The Lych Gate Memorial
Wellington’s official Town War Memorial was unveiled in 1922, over three and a half years after the Armistice. As that long gap might suggest, the journey to remembering the townsfolk that fell in the conflict was less than straightforward and the now familiar Lych Gate outside All Saints parish church was not the commemoration initially intended for them.
Background
The Lych Gate that frames the southwestern entrance to All Saints churchyard owes its existence to Reverend J Sinclair-Moore, the vicar of the parish church at the time of the conflict. It was his vision that enabled the vacuum to be filled when the town’s official scheme collapsed in July 1920 after failing to secure the funds to provide a life size statue of a serviceman further up Church Street, on the Green. The alternative idea of providing a ‘visible monument as close to the centre of town as possible’ had first appeared in the letters page of the Wellington Journal over a year earlier, in March 1919, when correspondent George Wilkinson suggested Rev. Sinclair-Moore ‘is of the same mind’ on the issue. Indeed, throughout the existence of the ill-fated war memorial committee, the local vicar continued to press the case for a simpler memorial in the grounds of the churchyard, and foresaw little problem in acquiring the land needed. When the committee was dissolved he seized his chance, calling a public meeting on Friday August 20th 1920 to consider his proposal for:

‘A lych gateway to be erected on the public footway at the top of the steps leading to the parish church as a memorial to local war heroes and in grateful recognition of the return of others’.
Elegantly Artistic
The gathering was held at the Wrekin Buildings in Walker Street, where those assembled heard well-developed plans for an ‘elegantly artistic’ structure constructed from ‘choice materials’ that it was hoped would include a ‘sufficiency of old oak for the fronts’. Crucially, the estimated cost — at £400 (around £17, 500 today) — was over two thirds less than its predecessor. When Reverend Sinclair-Moore announced that the finished monument would be presented to Wellington Urban District Council, together with a ‘sufficient amount to be invested for its upkeep’, the prospects for success appeared assured. A representative committee, which included two members from the Comrades of the Great War, was quickly assembled and Reverend Sinclair-Moore was duly elected chair. By the end of September, £170 had been raised (including £20 from the Reverend himself, and a further £25 from the Wrekin Brewery) and arrangements were being made ‘for a committee of ladies to make further collections in town’.

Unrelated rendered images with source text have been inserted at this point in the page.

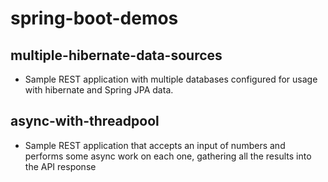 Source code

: # spring-boot-demos

## multiple-hibernate-data-sources
- Sample REST application with multiple databases configured for usage with hibernate and Spring JPA data.

## async-with-threadpool
- Sample REST application that accepts an input of numbers and performs some async work on each one, gathering all the results into the API response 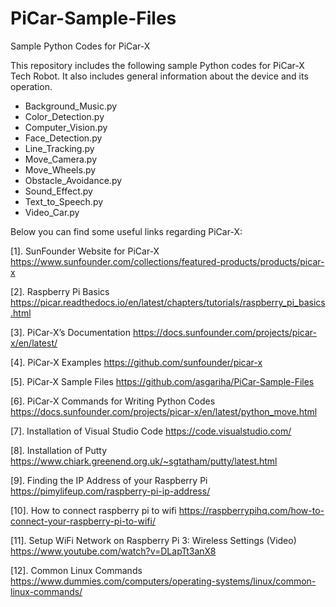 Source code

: # PiCar-Sample-Files
Sample Python Codes for PiCar-X 

This repository includes the following sample Python codes for PiCar-X Tech Robot. It also includes general information about the device and its operation.

- Background_Music.py
- Color_Detection.py
- Computer_Vision.py
- Face_Detection.py
- Line_Tracking.py
- Move_Camera.py
- Move_Wheels.py
- Obstacle_Avoidance.py
- Sound_Effect.py
- Text_to_Speech.py
- Video_Car.py


Below you can find some useful links regarding PiCar-X:

[1]. SunFounder Website for PiCar-X
https://www.sunfounder.com/collections/featured-products/products/picar-x

[2]. Raspberry Pi Basics
https://picar.readthedocs.io/en/latest/chapters/tutorials/raspberry_pi_basics.html 

[3]. PiCar-X’s Documentation
https://docs.sunfounder.com/projects/picar-x/en/latest/

[4]. PiCar-X Examples
https://github.com/sunfounder/picar-x

[5]. PiCar-X Sample Files
https://github.com/asgariha/PiCar-Sample-Files

[6]. PiCar-X Commands for Writing Python Codes
https://docs.sunfounder.com/projects/picar-x/en/latest/python_move.html

[7]. Installation of Visual Studio Code
https://code.visualstudio.com/

[8]. Installation of Putty
https://www.chiark.greenend.org.uk/~sgtatham/putty/latest.html

[9]. Finding the IP Address of your Raspberry Pi
https://pimylifeup.com/raspberry-pi-ip-address/

[10]. How to connect raspberry pi to wifi 
https://raspberrypihq.com/how-to-connect-your-raspberry-pi-to-wifi/

[11]. Setup WiFi Network on Raspberry Pi 3: Wireless Settings (Video)
https://www.youtube.com/watch?v=DLapTt3anX8

[12]. Common Linux Commands
https://www.dummies.com/computers/operating-systems/linux/common-linux-commands/
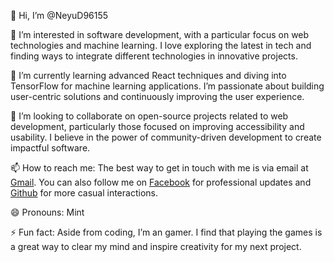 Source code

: 👋 Hi, I’m @NeyuD96155

👀 I’m interested in software development, with a particular focus on web technologies and machine learning. I love exploring the latest in tech and finding ways to integrate different technologies in innovative projects.

🌱 I’m currently learning advanced React techniques and diving into TensorFlow for machine learning applications. I’m passionate about building user-centric solutions and continuously improving the user experience.

💞️ I’m looking to collaborate on open-source projects related to web development, particularly those focused on improving accessibility and usability. I believe in the power of community-driven development to create impactful software.

📫 How to reach me: The best way to get in touch with me is via email at [Gmail](phuocha275@gmail.com). You can also follow me on [Facebook](https://www.facebook.com/profile.php?id=100087274279487) for professional updates and [Github](https://github.com/NeyuD96155) for more casual interactions.

😄 Pronouns: Mint

⚡ Fun fact: Aside from coding, I’m an gamer. I find that playing the games is a great way to clear my mind and inspire creativity for my next project.

<!---
NeyuD96155/NeyuD96155 is a ✨ special ✨ repository because its `README.md` (this file) appears on your GitHub profile.
--->

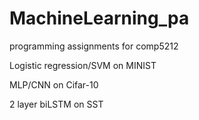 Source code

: # MachineLearning_pa
programming assignments for comp5212

Logistic regression/SVM on MINIST

MLP/CNN on Cifar-10

2 layer biLSTM on SST
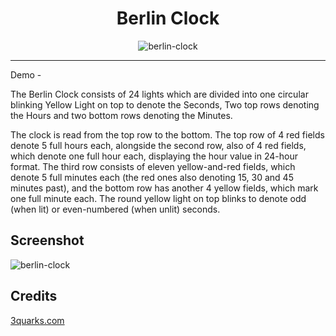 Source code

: <!-- # Berlin-clock -->
<div align="center">
<h1>Berlin Clock</h1>
<img src="https://i.imgur.com/boN0PGe.gif" alt="berlin-clock" height="">

<!-- <pre>
""
</pre> -->

<!-- <img alt="berlin-clock" src="https://img.shields.io/badge/Open_source-MIT-red.svg?logo=git&logoColor=green"/> -->


<hr/>
</div>

Demo - 



The Berlin Clock consists of 24 lights which are divided into one circular blinking Yellow Light on top to denote the Seconds, Two top rows denoting the Hours and two bottom rows denoting the Minutes.

The clock is read from the top row to the bottom. The top row of 4 red fields denote 5 full hours each, alongside the second row, also of 4 red fields, which denote one full hour each, displaying the hour value in 24-hour format. The third row consists of eleven yellow-and-red fields, which denote 5 full minutes each (the red ones also denoting 15, 30 and 45 minutes past), and the bottom row has another 4 yellow fields, which mark one full minute each. The round yellow light on top blinks to denote odd (when lit) or even-numbered (when unlit) seconds.

## Screenshot

![berlin-clock](https://i.imgur.com/f2Yz1bf.png)


## Credits

[3quarks.com](http://www.3quarks.com/en/BerlinClock/index.html) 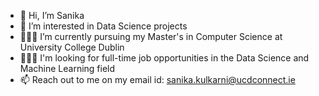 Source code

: - 👋 Hi, I’m Sanika
- 👀 I’m interested in Data Science projects
- 👩🏼‍🎓 I’m currently pursuing my Master's in Computer Science at University College Dublin
- 👩🏻‍💻 I'm looking for full-time job opportunities in the Data Science and Machine Learning field 
- 📫 Reach out to me on my email id: sanika.kulkarni@ucdconnect.ie

<!---
sanikak96/sanikak96 is a ✨ special ✨ repository because its `README.md` (this file) appears on your GitHub profile.
You can click the Preview link to take a look at your changes.
--->
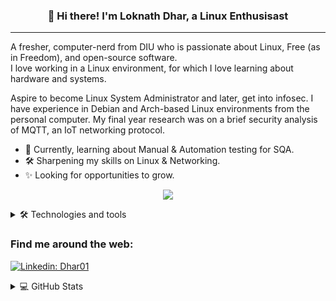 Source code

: <h3 align="center">👋 Hi there! I'm Loknath Dhar, a Linux Enthusisast</h3>

<!--
<p align="center">
  <a href="dhar01.github.io">Website</a> •
  <a href="https://twitter.com/LoknathDhar01">Twitter</a>
</p>
-->

- - -

A fresher, computer-nerd from DIU who is passionate about Linux, Free (as in Freedom), and open-source software.<br> 
I love working in a Linux environment, for which I love learning about hardware and systems.

Aspire to become Linux System Administrator and later, get into infosec. I have experience in Debian and Arch-based Linux environments from the personal computer. My final year research was on a brief security analysis of MQTT, an IoT networking protocol.

- 🌱 Currently, learning about Manual & Automation testing for SQA.<br>
- 🛠 Sharpening my skills on Linux & Networking.<br>
- ✨ Looking for opportunities to grow.

<p align="center">
  <img src="https://quotes-github-readme.vercel.app/api?type=vertical&theme=dark"/>
</p>

<details>
  
  <summary> 🛠 Technologies and tools </summary>
  
  <p> 
  <h4>Programming Languages:</h4>
  
  <img height="32" width="32" src="https://cdn.jsdelivr.net/npm/simple-icons@v6/icons/python.svg"/>
  <img height="32" width="32" src="https://cdn.jsdelivr.net/npm/simple-icons@v6/icons/cplusplus.svg" />
  <img height="32" width="32" src="https://cdn.jsdelivr.net/npm/simple-icons@v6/icons/c.svg" />
  <img height="32" width="32" src="https://cdn.jsdelivr.net/npm/simple-icons@v6/icons/java.svg" />
  <img height="32" width="32" src="https://cdn.jsdelivr.net/npm/simple-icons@v6/icons/gnubash.svg" />
  <img height="32" width="32" src="https://cdn.jsdelivr.net/npm/simple-icons@v6/icons/markdown.svg" />
  
  <h4>Database Management</h4>
    <img height="32" width="32" src="https://cdn.jsdelivr.net/npm/simple-icons@v6/icons/sqlite.svg" />
    <img height="32" width="32" src="https://cdn.jsdelivr.net/npm/simple-icons@v6/icons/mysql.svg" />
  
  <h4>Version Control</h4>
    <img height="32" width="32" src="https://cdn.jsdelivr.net/npm/simple-icons@v6/icons/git.svg" />
    <img height="32" width="32" src="https://cdn.jsdelivr.net/npm/simple-icons@v6/icons/github.svg" />
  
  <h4>Operating Systems</h4>
    <img height="32" width="32" src="https://cdn.jsdelivr.net/npm/simple-icons@v6/icons/linux.svg" />
    <img height="32" width="32" src="https://cdn.jsdelivr.net/npm/simple-icons@v6/icons/kalilinux.svg" />
    <img height="32" width="32" src="https://cdn.jsdelivr.net/npm/simple-icons@v6/icons/archlinux.svg" />
    
  <h4>Testing</h4>
    <img height="32" width="32" src="https://cdn.jsdelivr.net/npm/simple-icons@v6/icons/jira.svg"/>
    <img height="32" width="32" src="https://cdn.jsdelivr.net/npm/simple-icons@v6/icons/selenium.svg"/>
  
  <h4>Tools</h4>
    <img height="32" width="32" src="https://cdn.jsdelivr.net/npm/simple-icons@v6/icons/visualstudiocode.svg"/>
    <img height="32" width="32" src="https://cdn.jsdelivr.net/npm/simple-icons@v6/icons/neovim.svg"/>
    <img height="32" width="32" src="https://cdn.jsdelivr.net/npm/simple-icons@v6/icons/nano.svg"/>
    <img height="32" width="32" src="https://cdn.jsdelivr.net/npm/simple-icons@v6/icons/shell.svg"/>
  
  <h4>Office Tools</h4>
    <img height="32" width="32" src="https://cdn.jsdelivr.net/npm/simple-icons@v6/icons/googlecloud.svg"/>
    <img height="32" width="32" src="https://cdn.jsdelivr.net/npm/simple-icons@v6/icons/googlesheets.svg"/>
  
  <h4>Audio & Video Editing</h4>
    <img height="32" width="32" src="https://cdn.jsdelivr.net/npm/simple-icons@v6/icons/audacity.svg"/>
    
  </p>
  
</td><td valign="top" width="33%">
  
  
  <!---

<div align="center">  
<img style="margin: 10px" src="https://profilinator.rishav.dev/skills-assets/java-original-wordmark.svg" alt="Java" height="50" />  
<img style="margin: 10px" src="https://profilinator.rishav.dev/skills-assets/cplusplus-original.svg" alt="C++" height="50" />  
<img style="margin: 10px" src="https://profilinator.rishav.dev/skills-assets/python-original.svg" alt="Python" height="50" />  
<img style="margin: 10px" src="https://profilinator.rishav.dev/skills-assets/gnu_bash-icon.svg" alt="Bash" height="50" />  
<img style="margin: 10px" src="https://profilinator.rishav.dev/skills-assets/linux-original.svg" alt="Linux" height="50" />  
<img style="margin: 10px" src="https://profilinator.rishav.dev/skills-assets/git-scm-icon.svg" alt="Git" height="50" />  
<img style="margin: 10px" src="https://profilinator.rishav.dev/skills-assets/mysql-original-wordmark.svg" alt="MySQL" height="50" />  
<img style="margin: 10px" src="https://profilinator.rishav.dev/skills-assets/c-original.svg" alt="C" height="50" />  
</div>
  <p>
    <img src="https://img.shields.io/badge/-Visual%20Studio%20Code-23A9F2?style=flat-square&logo=Visual%20Studio%20Code&logoColor=white"/>
    <img src="https://img.shields.io/badge/-Github-181717?style=flat-square&logo=GitHub&logoColor=white"/>
    <img src="https://img.shields.io/badge/-Git-F44D27?style=flat-square&logo=Git&logoColor=white"/>
    <img src="https://img.shields.io/badge/-MySQL-F29111?style=flat-square&logo=MySQL&logoColor=white"/>
    <img src="https://img.shields.io/badge/-Debian-A80030?style=flat-square&logo=Debian&logoColor=white"/>
  </p>
-->

  
</details>

### Find me around the web:

[![Linkedin: Dhar01](https://img.shields.io/badge/-Dhar01-blue?style=flat-square&logo=Linkedin&logoColor=white&link=https://www.linkedin.com/in/dhar01/)](https://www.linkedin.com/in/dhar01/)
              
<!--
[![GitHub Ghazi](https://img.shields.io/github/followers/gkhan205?label=follow&style=social)](https://github.com/gkhan205)
![YouTube Channel Subscribers](https://img.shields.io/youtube/channel/subscribers/UCio7gIFilw6wsgbTZAVOBrg?style=social)
![YouTube Channel Views](https://img.shields.io/youtube/channel/views/UCio7gIFilw6wsgbTZAVOBrg?style=social)
![Twitter Follow](https://img.shields.io/twitter/follow/codewithghazi?style=social)
-->

<details>
  
  <summary> 💻 GitHub Stats </summary>
  
  <br/>

[![Top Langs](https://github-readme-stats.vercel.app/api/top-langs/?username=dhar01&layout=compact&theme=dark)](https://github.com/anuraghazra/github-readme-stats)

[![Anurag's GitHub stats](https://github-readme-stats.vercel.app/api?username=dhar01&theme=merko&show_icons=true)](https://github.com/anuraghazra/github-readme-stats)
  
</details>

<!--
**Dhar01/Dhar01** is a ✨ _special_ ✨ repository because its `README.md` (this file) appears on your GitHub profile.

Here are some ideas to get you started:

- 🔭 I’m currently working on ...
- 🌱 I’m currently learning ...
- 👯 I’m looking to collaborate on ...
- 🤔 I’m looking for help with ...
- 💬 Ask me about ...
- 📫 How to reach me: ...
- 😄 Pronouns: ...
- ⚡ Fun fact: ...
-->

That the task was completed successfully was evidenced in December when a request from the working group appeared in the Wellington Journal asking for all the names of the fallen. Special provision was made within the scheme for the inscription of their names on the memorial and 184 were eventually included (although the actual toll was almost certainly higher); they were listed in alphabetical order and not by rank — an acknowledgment that all were equal in death. In February 1921, the local paper reported that final arrangements for the erection of the memorial were being made but its official unveiling, before local MP Charles Townsend, did not take place until Saturday 6th May 1922. As a prelude to the event, a well drilled military parade, featuring a mix of old military veterans, ex-servicemen and members of the clergy, marched from the Market Hall enclosure to the parish church and were accompanied by the Comrades of the Great War band, who played Fallen Heroes. Wreaths were then placed under the tablet where the names of the fallen are still inscribed today.